Inverse modeling is widely used today. Regularization, incorporation of prior information, and parameterization in inverse methods are an art required for philosophy and a lot of conjectures, i.e., mathematical statements that are accepted as valid, but whose validity have never been proven or disproven. These conjectures are supported by plausible reasoning [Polya 1954] based on skills, training, and imitation. The most popular conjecture in inverse methods has often been: “Simplex sigillum veri”—simplicity is the sign of truth. This conjecture is now heavily discussed because inverse methods are nowadays not only developed for parameter estimation but also for improving model predictions by quantifying model uncertainty. With the increasing complexity of models, inversion strategies should focus not only on the number of parameters, but also on the smallest possible uncertainty, and in that case, the principle of parsimony may not hold [Gómez-Hernández 2006].

When applying inverse methods for parameter identification, several problems come up:

  • The existing data sets can be complex and include measures of different support volumes, of different nature, with data spanning a broad range of numerical values, and that are more or less “hard” or “soft”, more or less “certain” or “uncertain”. Properly handling these data becomes an important step in the definition of the model concepts (physical processes taken into account, initial and boundary conditions, sink/source terms, etc.) and linked to the objectives of the model.
  • The general design of the inverse procedure can be either deterministic or stochastic (Gaussian, multi-Gaussian) or both [Pool et al. 2015].
  • Additional information (also called multiple source information) on the forecasted parameter structure inheriting from geological and geophysical data should be used as model constraints. This structure may be adapted (automatically or not) during joint inversion.
  • The parameterization should be consistent with the design and the information on the parameter structure. It should limit the number of parameters (degrees of freedom) to be identified by using discrete locations (nodes, pilot points, master points). These locations should be defined in an “appropriate way” and their number increased during the inversion procedure, while keeping in mind that there exist techniques and indicators limiting useless parameterization [Hassane et al. 2017].
  • Parsimony “as simple as possible, but not simplistic” is a good criterion to calibrate the model for specific situations i.e. when the variables lack sensitivity to the parameters (transmissivity estimation for a 2D flow model for example). However, it is not sufficient to address model uncertainty. Addressing model uncertainty, often quantified by parameter distributions and variances, needs the exploration of the ensemble of the plausible solutions [Moore and Doherty 2005; Ackerer and Delay 2010; Schöniger et al. 2012].

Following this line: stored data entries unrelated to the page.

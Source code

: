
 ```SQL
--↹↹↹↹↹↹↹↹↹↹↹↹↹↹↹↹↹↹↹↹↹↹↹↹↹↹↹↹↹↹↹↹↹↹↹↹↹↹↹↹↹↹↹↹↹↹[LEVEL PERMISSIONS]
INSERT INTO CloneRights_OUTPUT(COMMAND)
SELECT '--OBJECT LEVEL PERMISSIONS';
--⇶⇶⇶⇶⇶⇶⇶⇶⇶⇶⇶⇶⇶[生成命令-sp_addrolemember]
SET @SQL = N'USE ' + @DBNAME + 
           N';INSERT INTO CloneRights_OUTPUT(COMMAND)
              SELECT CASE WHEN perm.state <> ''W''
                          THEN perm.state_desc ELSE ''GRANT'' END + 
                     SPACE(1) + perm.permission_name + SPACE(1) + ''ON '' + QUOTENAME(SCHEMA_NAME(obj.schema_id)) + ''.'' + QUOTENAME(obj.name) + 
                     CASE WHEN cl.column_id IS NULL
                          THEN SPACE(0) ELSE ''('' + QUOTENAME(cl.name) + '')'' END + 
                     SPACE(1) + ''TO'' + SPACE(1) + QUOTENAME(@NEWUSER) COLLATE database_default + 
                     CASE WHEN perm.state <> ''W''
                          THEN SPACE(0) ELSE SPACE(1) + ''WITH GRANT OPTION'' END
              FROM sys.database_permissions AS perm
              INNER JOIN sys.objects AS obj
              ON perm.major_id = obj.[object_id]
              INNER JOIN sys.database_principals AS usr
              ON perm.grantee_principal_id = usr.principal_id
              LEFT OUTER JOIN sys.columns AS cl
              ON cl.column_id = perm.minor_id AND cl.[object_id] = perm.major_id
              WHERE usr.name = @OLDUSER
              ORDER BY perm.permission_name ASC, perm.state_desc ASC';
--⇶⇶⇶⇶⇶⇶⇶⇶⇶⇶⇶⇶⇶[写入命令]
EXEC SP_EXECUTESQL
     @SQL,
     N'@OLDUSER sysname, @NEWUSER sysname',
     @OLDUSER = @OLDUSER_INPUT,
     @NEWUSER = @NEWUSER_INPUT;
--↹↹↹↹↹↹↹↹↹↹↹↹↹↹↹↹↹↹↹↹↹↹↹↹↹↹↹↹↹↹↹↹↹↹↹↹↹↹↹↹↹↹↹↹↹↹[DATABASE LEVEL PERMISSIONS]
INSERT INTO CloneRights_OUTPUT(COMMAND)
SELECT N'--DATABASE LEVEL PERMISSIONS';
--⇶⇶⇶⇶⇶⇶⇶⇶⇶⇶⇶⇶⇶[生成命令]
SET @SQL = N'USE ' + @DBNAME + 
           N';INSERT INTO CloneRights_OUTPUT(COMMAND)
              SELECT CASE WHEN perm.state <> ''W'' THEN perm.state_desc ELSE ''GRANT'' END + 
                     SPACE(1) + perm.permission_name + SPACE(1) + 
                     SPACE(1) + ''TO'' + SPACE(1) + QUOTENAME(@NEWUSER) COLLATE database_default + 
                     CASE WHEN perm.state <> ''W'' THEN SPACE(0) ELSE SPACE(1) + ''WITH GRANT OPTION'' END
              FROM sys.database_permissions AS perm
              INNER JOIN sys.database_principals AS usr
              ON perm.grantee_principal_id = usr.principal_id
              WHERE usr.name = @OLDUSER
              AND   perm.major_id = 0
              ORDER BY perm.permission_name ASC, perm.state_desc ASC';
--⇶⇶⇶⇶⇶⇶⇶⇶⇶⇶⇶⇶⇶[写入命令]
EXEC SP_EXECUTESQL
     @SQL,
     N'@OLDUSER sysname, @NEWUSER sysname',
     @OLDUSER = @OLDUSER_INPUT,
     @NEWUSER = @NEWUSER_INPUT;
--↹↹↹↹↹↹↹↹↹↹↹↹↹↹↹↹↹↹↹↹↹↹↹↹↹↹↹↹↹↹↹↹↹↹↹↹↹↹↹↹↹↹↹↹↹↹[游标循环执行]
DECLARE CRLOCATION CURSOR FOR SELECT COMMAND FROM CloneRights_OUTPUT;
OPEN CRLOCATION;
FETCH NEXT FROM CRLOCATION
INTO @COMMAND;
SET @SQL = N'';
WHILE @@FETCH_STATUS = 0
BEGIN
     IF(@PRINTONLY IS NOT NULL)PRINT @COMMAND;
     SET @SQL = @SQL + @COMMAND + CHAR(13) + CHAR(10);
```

Research activity tackling the above-mentioned key features has concentrated on how to address regularization and to include prior information as a way to reduce instability of the inverse problem, including: geostatistical or deterministic methods to address spatial variability, and variants of PPM to parameterize this variability. Parameterization is now conditioned by geophysical data and/or lithology coming from field observations or lithology modeling. All these topics were introduced or addressed in the hydrogeological literature by Ghislain de Marsily. As in many other hydrogeological topics, he did not quite solve them (no one did it!), but, as “Tom Thumb”, he marked the path that many of us still continue to follow.

Conflicts of interest

Authors have no conflict of interest to declare.

Acknowledgments

Dr. Ackerer and Prof. Delay gratefully acknowledge the guidance of the young, yet wise, Prof. Carrera. Prof. Carrera thanks the co-authors for their contribution that will pave his future research during at least the next 20 years.